→ Extracted entries
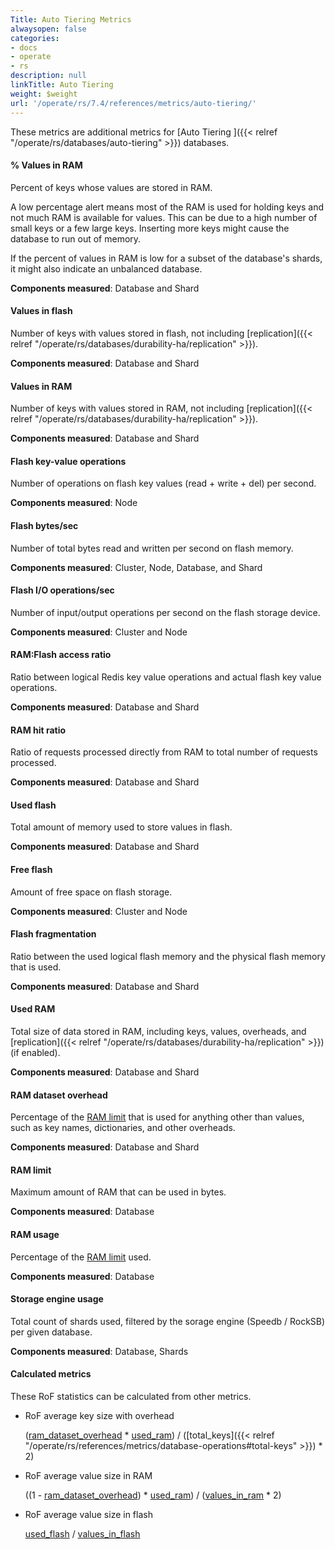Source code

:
 ```yaml
---
Title: Auto Tiering Metrics
alwaysopen: false
categories:
- docs
- operate
- rs
description: null
linkTitle: Auto Tiering
weight: $weight
url: '/operate/rs/7.4/references/metrics/auto-tiering/'
---
```


These metrics are additional metrics for [Auto Tiering ]({{< relref "/operate/rs/databases/auto-tiering" >}}) databases.

#### % Values in RAM

Percent of keys whose values are stored in RAM.

A low percentage alert means most of the RAM is used for holding keys and not much RAM is available for values. This can be due to a high number of small keys or a few large keys. Inserting more keys might cause the database to run out of memory.

If the percent of values in RAM is low for a subset of the database's shards, it might also indicate an unbalanced database.

**Components measured**: Database and Shard

#### Values in flash

Number of keys with values stored in flash, not including [replication]({{< relref "/operate/rs/databases/durability-ha/replication" >}}).

**Components measured**: Database and Shard

#### Values in RAM

Number of keys with values stored in RAM, not including [replication]({{< relref "/operate/rs/databases/durability-ha/replication" >}}).

**Components measured**: Database and Shard 

#### Flash key-value operations

Number of operations on flash key values (read + write + del) per second.

**Components measured**: Node

#### Flash bytes/sec

Number of total bytes read and written per second on flash memory.

**Components measured**: Cluster, Node, Database, and Shard

#### Flash I/O operations/sec

Number of input/output operations per second on the flash storage device.

**Components measured**: Cluster and Node

#### RAM:Flash access ratio

Ratio between logical Redis key value operations and actual flash key value operations.

**Components measured**: Database and Shard

#### RAM hit ratio

Ratio of requests processed directly from RAM to total number of requests processed.

**Components measured**: Database and Shard

#### Used flash

Total amount of memory used to store values in flash.

**Components measured**: Database and Shard

#### Free flash

Amount of free space on flash storage. 

**Components measured**: Cluster and Node

#### Flash fragmentation

Ratio between the used logical flash memory and the physical flash memory that is used.

**Components measured**: Database and Shard

#### Used RAM

Total size of data stored in RAM, including keys, values, overheads, and [replication]({{< relref "/operate/rs/databases/durability-ha/replication" >}}) (if enabled).

**Components measured**: Database and Shard

#### RAM dataset overhead

Percentage of the [RAM limit](#ram-limit) that is used for anything other than values, such as key names, dictionaries, and other overheads.

**Components measured**: Database and Shard

#### RAM limit

Maximum amount of RAM that can be used in bytes.

**Components measured**: Database

#### RAM usage

Percentage of the [RAM limit](#ram-limit) used.

**Components measured**: Database

#### Storage engine usage

Total count of shards used, filtered by the sorage engine (Speedb / RockSB) per given database.

**Components measured**: Database, Shards



#### Calculated metrics

These RoF statistics can be calculated from other metrics.

- RoF average key size with overhead

    ([ram_dataset_overhead](#ram-dataset-overhead) * [used_ram](#used-ram))
                    / ([total_keys]({{< relref "/operate/rs/references/metrics/database-operations#total-keys" >}}) * 2)

- RoF average value size in RAM

    ((1 - [ram_dataset_overhead](#ram-dataset-overhead)) * [used_ram](#used-ram)) / ([values_in_ram](#values-in-ram) * 2)

- RoF average value size in flash

    [used_flash](#used-flash) / [values_in_flash](#values-in-flash)    
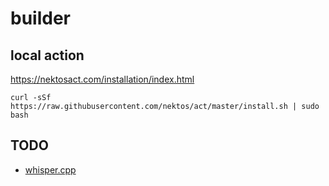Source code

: # builder

## local action
https://nektosact.com/installation/index.html
```
curl -sSf https://raw.githubusercontent.com/nektos/act/master/install.sh | sudo bash
```


## TODO

- [whisper.cpp](https://github.com/stevieyu/whisper.cpp)



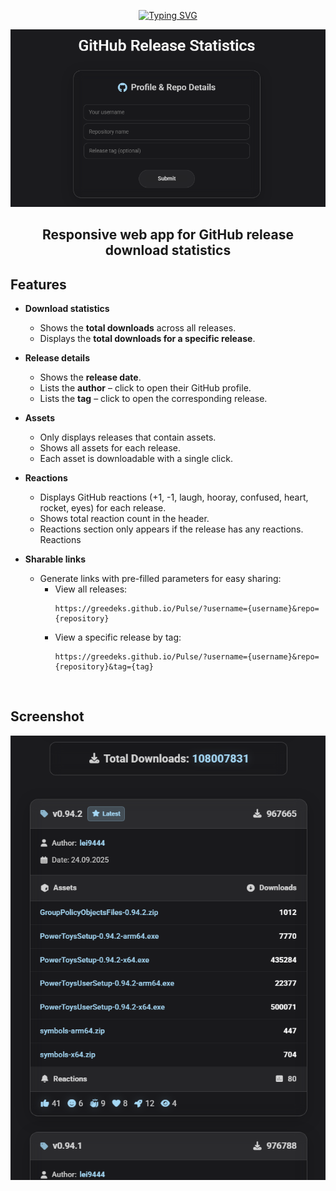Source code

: <div align="center">
  
<a href="https://git.io/typing-svg"><img src="https://readme-typing-svg.herokuapp.com?font=Audiowide&size=60&duration=1000&pause=5000&center=true&vCenter=true&width=250&height=90&lines=Pulse" alt="Typing SVG" /></a> 

<img src="https://github.com/Greedeks/Pulse/blob/main/.github/preview.png"/><br/>

</div>

<div align="center">
  
## Responsive web app for GitHub release download statistics
</div>

## Features

- **Download statistics**
  - Shows the **total downloads** across all releases.  
  - Displays the **total downloads for a specific release**.  

- **Release details**
  - Shows the **release date**.  
  - Lists the **author** – click to open their GitHub profile.  
  - Lists the **tag** – click to open the corresponding release.  

- **Assets**
  - Only displays releases that contain assets.  
  - Shows all assets for each release.  
  - Each asset is downloadable with a single click.

- **Reactions**
  - Displays GitHub reactions (+1, -1, laugh, hooray, confused, heart, rocket, eyes) for each release.  
  - Shows total reaction count in the header.  
  - Reactions section only appears if the release has any reactions.
    Reactions

- **Sharable links**
  - Generate links with pre-filled parameters for easy sharing:  
    - View all releases:  
      ```text
      https://greedeks.github.io/Pulse/?username={username}&repo={repository}
      ```
    - View a specific release by tag:  
      ```text
      https://greedeks.github.io/Pulse/?username={username}&repo={repository}&tag={tag}
      ```
<br/>

## Screenshot
<img src="https://github.com/Greedeks/Pulse/blob/main/.github/card.png"/><br/>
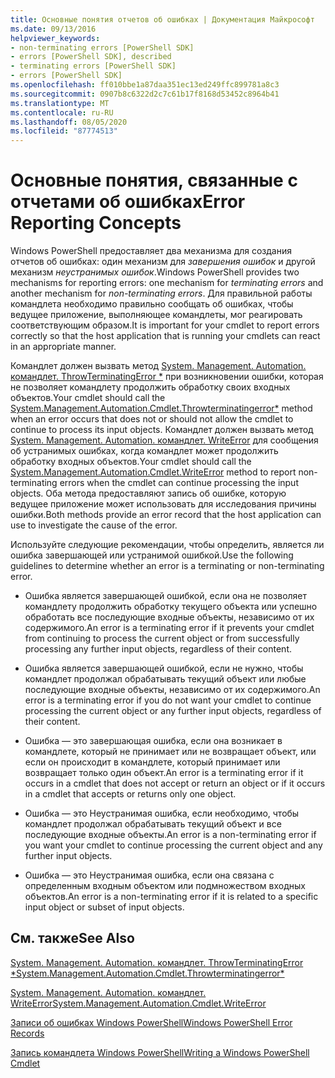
 ```yaml
---
title: Основные понятия отчетов об ошибках | Документация Майкрософт
ms.date: 09/13/2016
helpviewer_keywords:
- non-terminating errors [PowerShell SDK]
- errors [PowerShell SDK], described
- terminating errors [PowerShell SDK]
- errors [PowerShell SDK]
ms.openlocfilehash: ff010bbe1a87daa351ec13ed249ffc899781a8c3
ms.sourcegitcommit: 0907b8c6322d2c7c61b17f8168d53452c8964b41
ms.translationtype: MT
ms.contentlocale: ru-RU
ms.lasthandoff: 08/05/2020
ms.locfileid: "87774513"
---
```

# <a name="error-reporting-concepts"></a><span data-ttu-id="a6841-102">Основные понятия, связанные с отчетами об ошибках</span><span class="sxs-lookup"><span data-stu-id="a6841-102">Error Reporting Concepts</span></span>

<span data-ttu-id="a6841-103">Windows PowerShell предоставляет два механизма для создания отчетов об ошибках: один механизм для *завершения ошибок* и другой механизм *неустранимых ошибок*.</span><span class="sxs-lookup"><span data-stu-id="a6841-103">Windows PowerShell provides two mechanisms for reporting errors: one mechanism for *terminating errors* and another mechanism for *non-terminating errors*.</span></span> <span data-ttu-id="a6841-104">Для правильной работы командлета необходимо правильно сообщать об ошибках, чтобы ведущее приложение, выполняющее командлеты, мог реагировать соответствующим образом.</span><span class="sxs-lookup"><span data-stu-id="a6841-104">It is important for your cmdlet to report errors correctly so that the host application that is running your cmdlets can react in an appropriate manner.</span></span>

<span data-ttu-id="a6841-105">Командлет должен вызвать метод [System. Management. Automation. командлет. ThrowTerminatingError \*](/dotnet/api/System.Management.Automation.Cmdlet.ThrowTerminatingError) при возникновении ошибки, которая не позволяет командлету продолжить обработку своих входных объектов.</span><span class="sxs-lookup"><span data-stu-id="a6841-105">Your cmdlet should call the [System.Management.Automation.Cmdlet.Throwterminatingerror\*](/dotnet/api/System.Management.Automation.Cmdlet.ThrowTerminatingError) method when an error occurs that does not or should not allow the cmdlet to continue to process its input objects.</span></span> <span data-ttu-id="a6841-106">Командлет должен вызвать метод [System. Management. Automation. командлет. WriteError](/dotnet/api/System.Management.Automation.Cmdlet.WriteError) для сообщения об устранимых ошибках, когда командлет может продолжить обработку входных объектов.</span><span class="sxs-lookup"><span data-stu-id="a6841-106">Your cmdlet should call the [System.Management.Automation.Cmdlet.WriteError](/dotnet/api/System.Management.Automation.Cmdlet.WriteError) method to report non-terminating errors when the cmdlet can continue processing the input objects.</span></span> <span data-ttu-id="a6841-107">Оба метода предоставляют запись об ошибке, которую ведущее приложение может использовать для исследования причины ошибки.</span><span class="sxs-lookup"><span data-stu-id="a6841-107">Both methods provide an error record that the host application can use to investigate the cause of the error.</span></span>

<span data-ttu-id="a6841-108">Используйте следующие рекомендации, чтобы определить, является ли ошибка завершающей или устранимой ошибкой.</span><span class="sxs-lookup"><span data-stu-id="a6841-108">Use the following guidelines to determine whether an error is a terminating or non-terminating error.</span></span>

- <span data-ttu-id="a6841-109">Ошибка является завершающей ошибкой, если она не позволяет командлету продолжить обработку текущего объекта или успешно обработать все последующие входные объекты, независимо от их содержимого.</span><span class="sxs-lookup"><span data-stu-id="a6841-109">An error is a terminating error if it prevents your cmdlet from continuing to process the current object or from successfully processing any further input objects, regardless of their content.</span></span>

- <span data-ttu-id="a6841-110">Ошибка является завершающей ошибкой, если не нужно, чтобы командлет продолжал обрабатывать текущий объект или любые последующие входные объекты, независимо от их содержимого.</span><span class="sxs-lookup"><span data-stu-id="a6841-110">An error is a terminating error if you do not want your cmdlet to continue processing the current object or any further input objects, regardless of their content.</span></span>

- <span data-ttu-id="a6841-111">Ошибка — это завершающая ошибка, если она возникает в командлете, который не принимает или не возвращает объект, или если он происходит в командлете, который принимает или возвращает только один объект.</span><span class="sxs-lookup"><span data-stu-id="a6841-111">An error is a terminating error if it occurs in a cmdlet that does not accept or return an object or if it occurs in a cmdlet that accepts or returns only one object.</span></span>

- <span data-ttu-id="a6841-112">Ошибка — это Неустранимая ошибка, если необходимо, чтобы командлет продолжал обрабатывать текущий объект и все последующие входные объекты.</span><span class="sxs-lookup"><span data-stu-id="a6841-112">An error is a non-terminating error if you want your cmdlet to continue processing the current object and any further input objects.</span></span>

- <span data-ttu-id="a6841-113">Ошибка — это Неустранимая ошибка, если она связана с определенным входным объектом или подмножеством входных объектов.</span><span class="sxs-lookup"><span data-stu-id="a6841-113">An error is a non-terminating error if it is related to a specific input object or subset of input objects.</span></span>

## <a name="see-also"></a><span data-ttu-id="a6841-114">См. также</span><span class="sxs-lookup"><span data-stu-id="a6841-114">See Also</span></span>

[<span data-ttu-id="a6841-115">System. Management. Automation. командлет. ThrowTerminatingError \*</span><span class="sxs-lookup"><span data-stu-id="a6841-115">System.Management.Automation.Cmdlet.Throwterminatingerror\*</span></span>](/dotnet/api/System.Management.Automation.Cmdlet.ThrowTerminatingError)

[<span data-ttu-id="a6841-116">System. Management. Automation. командлет. WriteError</span><span class="sxs-lookup"><span data-stu-id="a6841-116">System.Management.Automation.Cmdlet.WriteError</span></span>](/dotnet/api/System.Management.Automation.Cmdlet.WriteError)

[<span data-ttu-id="a6841-117">Записи об ошибках Windows PowerShell</span><span class="sxs-lookup"><span data-stu-id="a6841-117">Windows PowerShell Error Records</span></span>](./windows-powershell-error-records.md)

[<span data-ttu-id="a6841-118">Запись командлета Windows PowerShell</span><span class="sxs-lookup"><span data-stu-id="a6841-118">Writing a Windows PowerShell Cmdlet</span></span>](./writing-a-windows-powershell-cmdlet.md)
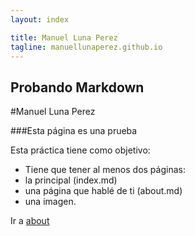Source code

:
 ```yaml
---
layout: index

title: Manuel Luna Perez
tagline: manuellunaperez.github.io
---
```


Probando Markdown
---------------

#Manuel Luna Perez

###Esta página es una prueba

Esta práctica tiene como objetivo:

 - Tiene que tener al menos dos páginas:
  - la principal (index.md)
  - una página que hablé de ti (about.md)
  - una imagen.


Ir a [about]

  [about]: http://manuellunaperez.github.io/about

→ Exercise
Whenever "Lists" occurs in a line above, copy that line.

→ Answer to this task
  - Lists the **author** – click to open their GitHub profile.  
  - Lists the **tag** – click to open the corresponding release.  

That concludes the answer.